0

I have a problem finding out how big is the dimension of the stdin through a pipe. I know that a lot of you will be furious at this question, but just hear me out.

Half of it already works:

$ echo "BYE" | ./my_prog

In the linux shell outputs 4 which is exactly what I want.

The problem comes out when I try to feed it some bytes, in fact the first time works while after it doesn't work anymore.

$ ./create_bytes.py -n 200 | ./my_prog
$ 200
$ ./create_bytes.py -n 200 | ./my_prog
$ 0

and I can't understand why. I'm sure the stream is always the same length.

The code I'm using is the following

int main (int argc, char *argv[]) {
    struct stat fd_s;
    if (fstat(STDIN_FILENO, &fd_s) == -1) {
        perror("fstat(fdin)");
        exit(EXIT_FAILURE);
    }
    printf("%lld\n", fdin_stat.st_size);
    ...
}

Thanks in advance

EDIT: This is the actual request: Read a stream of lines (bytes sequence that terminates with \n) from stdin in 16 bytes blocks. Every line can't be bigger than 128 bytes.
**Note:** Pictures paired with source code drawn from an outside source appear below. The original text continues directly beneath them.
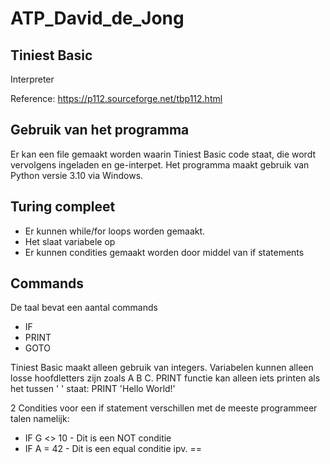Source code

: # ATP_David_de_Jong

## Tiniest Basic

Interpreter

Reference: https://p112.sourceforge.net/tbp112.html


## Gebruik van het programma

Er kan een file gemaakt worden waarin Tiniest Basic code staat, die wordt vervolgens ingeladen en ge-interpet.
Het programma maakt gebruik van Python versie 3.10 via Windows.

## Turing compleet

- Er kunnen while/for loops worden gemaakt.
- Het slaat variabele op
- Er kunnen condities gemaakt worden door middel van if statements

## Commands

De taal bevat een aantal commands

- IF
- PRINT
- GOTO

Tiniest Basic maakt alleen gebruik van integers.
Variabelen kunnen alleen losse hoofdletters zijn zoals A B C.
PRINT functie kan alleen iets printen als het tussen ' ' staat: PRINT 'Hello World!'

2 Condities voor een if statement verschillen met de meeste programmeer talen namelijk:
- IF G <> 10 - Dit is een NOT conditie
- IF A = 42 - Dit is een equal conditie ipv. ==
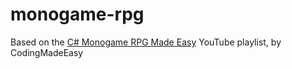 # monogame-rpg

Based on the [C# Monogame RPG Made Easy](https://www.youtube.com/playlist?list=PLHJE4y54mpC5hrlDv8yFHPfrSNhqFoA0h) YouTube playlist, by CodingMadeEasy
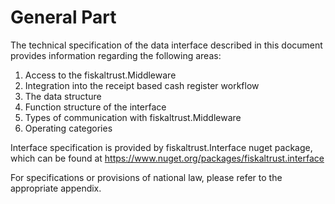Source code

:# General Part

The technical specification of the data interface described in this document provides information regarding the following areas:

1. Access to the fiskaltrust.Middleware
2. Integration into the receipt based cash register workflow
3. The data structure
4. Function structure of the interface
5. Types of communication with fiskaltrust.Middleware
6. Operating categories

Interface specification is provided by fiskaltrust.Interface nuget package, which can be found at <https://www.nuget.org/packages/fiskaltrust.interface>

For specifications or provisions of national law, please refer to the appropriate appendix.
Maybe I'm just making it more difficult than it should be? I hope it can help Thanks

  • What is the content of the generated byte buffer which fails? – Jib Oct 04 '22 at 18:30
  • Are the first and second buffer the exact same content? It would be great to have you post it within the question. – Jib Oct 04 '22 at 18:36
  • 3
    This looks like an XY Problem to me. – Dúthomhas Oct 04 '22 at 18:43
  • 1
    Your code does not compile. – Cheatah Oct 04 '22 at 18:50
  • I'm not "furious" at this question, but I will tell you bluntly what you do not want to hear: your code will never work. `fstat` will never give you a reliable `st_size` when applied to a pipe like this. – Steve Summit Oct 05 '22 at 03:15
  • If you were to invoke `./create_bytes.py -n 100000000 | ./my_prog`, how would you expect it to work? – Steve Summit Oct 05 '22 at 03:17
  • @SteveSummit It should print out 100000000 I guess – Thomas Perticaroli Oct 05 '22 at 08:14
  • When you open a water tap... how much water do you expect to flow out of it? Note: you don't know where the tap is connected to; may be a bottle, may be a jug, a reservoir, the ocean, ... *A C stream (like `stdin`) works just like the water tap* – pmg Oct 05 '22 at 08:31
  • It's more like: 5 bytes flowed out of it or 100000000, no? – Thomas Perticaroli Oct 05 '22 at 08:33
  • If you request 5 bytes and receive 5 bytes, you have absolutely no idea if that was it or if there are 9999999995 more bytes behind the tap. – pmg Oct 05 '22 at 08:40
  • yes, but I just want to know that those are 5 bytes – Thomas Perticaroli Oct 05 '22 at 08:54
  • @ThomasPerticaroli *It should print out 100000000 I guess* No, it can't. See the answer I just posted. – Steve Summit Oct 05 '22 at 13:41
  • @ThomasPerticaroli *yes, but I just want to know that those are 5 bytes* If you call `fread(buf, 1, 5, STDIN_FILENO)`, and if `fread` returns 5, that tells you that there were *at least* 5 bytes available on standard input. `fstat` has nothing to do with it. But as pmg said, you have no way of predicting, in general, what the next call to `fread` might return. – Steve Summit Oct 05 '22 at 13:46

3 Answers3

0

If the input is a pipe, it doesn't have a size. It's a stream that in principle can go on forever. The fact that the first time you ran it it gave you a number is not something you can rely on.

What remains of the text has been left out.